We found that some solutions showed up consistently across all possible scenarios, but that others came with more uncertainty in the role they might play. We call these “safe bets” and “wild cards.”
“Safe bets” are solutions that show up no matter how Canada’s transition plays out. They leverage existing technologies that face no major barriers to scaling, such as electric vehicles, energy efficiency and non-emitting electricity. Scaling up safe bets is critical to meeting Canada’s climate goals, particularly the 2030 target.

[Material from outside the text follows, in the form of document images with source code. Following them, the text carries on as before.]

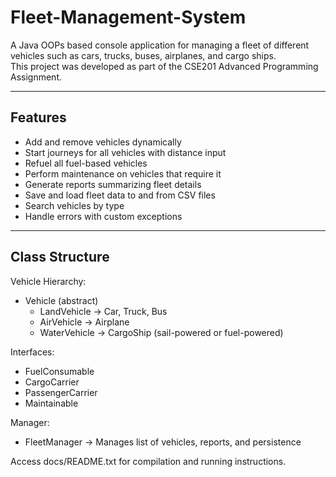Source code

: # Fleet-Management-System

A Java OOPs based console application for managing a fleet of different vehicles such as cars, trucks, buses, airplanes, and cargo ships.  
This project was developed as part of the CSE201 Advanced Programming Assignment.

---

## Features

- Add and remove vehicles dynamically
- Start journeys for all vehicles with distance input
- Refuel all fuel-based vehicles
- Perform maintenance on vehicles that require it
- Generate reports summarizing fleet details
- Save and load fleet data to and from CSV files
- Search vehicles by type
- Handle errors with custom exceptions

---

## Class Structure

Vehicle Hierarchy:
- Vehicle (abstract)
  - LandVehicle → Car, Truck, Bus
  - AirVehicle → Airplane
  - WaterVehicle → CargoShip (sail-powered or fuel-powered)

Interfaces:
- FuelConsumable
- CargoCarrier
- PassengerCarrier
- Maintainable

Manager:
- FleetManager → Manages list of vehicles, reports, and persistence

Access docs/README.txt for compilation and running instructions.
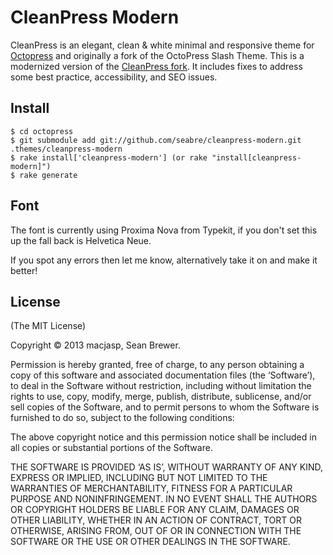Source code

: CleanPress Modern
=================
CleanPress is an elegant, clean & white minimal and responsive theme for [Octopress](http://octopress.org) and originally a fork of the OctoPress Slash Theme.
This is a modernized version of the [CleanPress fork](https://github.com/paulicarmody/cleanpress). It includes fixes to address some best practice, accessibility, and SEO issues.

Install
-------
    $ cd octopress
    $ git submodule add git://github.com/seabre/cleanpress-modern.git .themes/cleanpress-modern
    $ rake install['cleanpress-modern'] (or rake "install[cleanpress-modern]")
    $ rake generate


Font
---------------------
The font is currently using Proxima Nova from Typekit, if you don't set this up the fall back is Helvetica Neue.

If you spot any errors then let me know, alternatively take it on and make it better!

License
-------
(The MIT License)

Copyright © 2013 macjasp, Sean Brewer.

Permission is hereby granted, free of charge, to any person obtaining a copy of this software and associated documentation files (the ‘Software’), to deal in the Software without restriction, including without limitation the rights to use, copy, modify, merge, publish, distribute, sublicense, and/or sell copies of the Software, and to permit persons to whom the Software is furnished to do so, subject to the following conditions:

The above copyright notice and this permission notice shall be included in all copies or substantial portions of the Software.

THE SOFTWARE IS PROVIDED ‘AS IS’, WITHOUT WARRANTY OF ANY KIND, EXPRESS OR IMPLIED, INCLUDING BUT NOT LIMITED TO THE WARRANTIES OF MERCHANTABILITY, FITNESS FOR A PARTICULAR PURPOSE AND NONINFRINGEMENT. IN NO EVENT SHALL THE AUTHORS OR COPYRIGHT HOLDERS BE LIABLE FOR ANY CLAIM, DAMAGES OR OTHER LIABILITY, WHETHER IN AN ACTION OF CONTRACT, TORT OR OTHERWISE, ARISING FROM, OUT OF OR IN CONNECTION WITH THE SOFTWARE OR THE USE OR OTHER DEALINGS IN THE SOFTWARE.
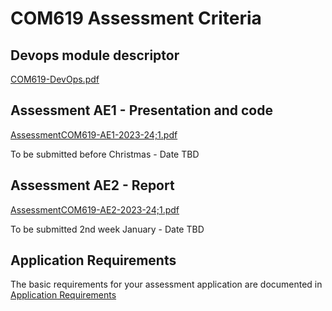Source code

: # COM619 Assessment Criteria

## Devops module descriptor

[COM619-DevOps.pdf](../Assessment/COM619-DevOps.pdf)

## Assessment AE1 - Presentation and code

[AssessmentCOM619-AE1-2023-24;1.pdf](../Assessment/AssessmentCOM619-AE1-2023-24;1.pdf)

To be submitted before Christmas - Date TBD

## Assessment AE2 - Report

[AssessmentCOM619-AE2-2023-24;1.pdf](../Assessment/AssessmentCOM619-AE2-2023-24;1.pdf)

To be submitted 2nd week January - Date TBD

## Application Requirements

The basic requirements for your assessment application are documented in [Application Requirements](../Assessment/requirements.md)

“Wild cards” are big-risk technologies with potentially big rewards like direct air carbon capture or hydrogen fuel cells—that could prove critical to unlocking the deeper, cost-effective reductions needed to reach Canada’s 2050 goal. But which ones will prove viable, cost-effective and scalable enough to play a big role remains uncertain.
Canada must create incentives for the widespread deployment of safe bets. At least two-thirds of the emissions reductions needed to get to Canada’s 2030 target will rely on quickly and decisively scaling up proven technologies, and this can be done by building on existing policies.
But that alone won’t be enough. To reach Canada’s longer-term goal, our modelling shows that wild cards will also be critical. Wild cards require supportive policy now to drive their development and advancement, so that they will be ready when we need them.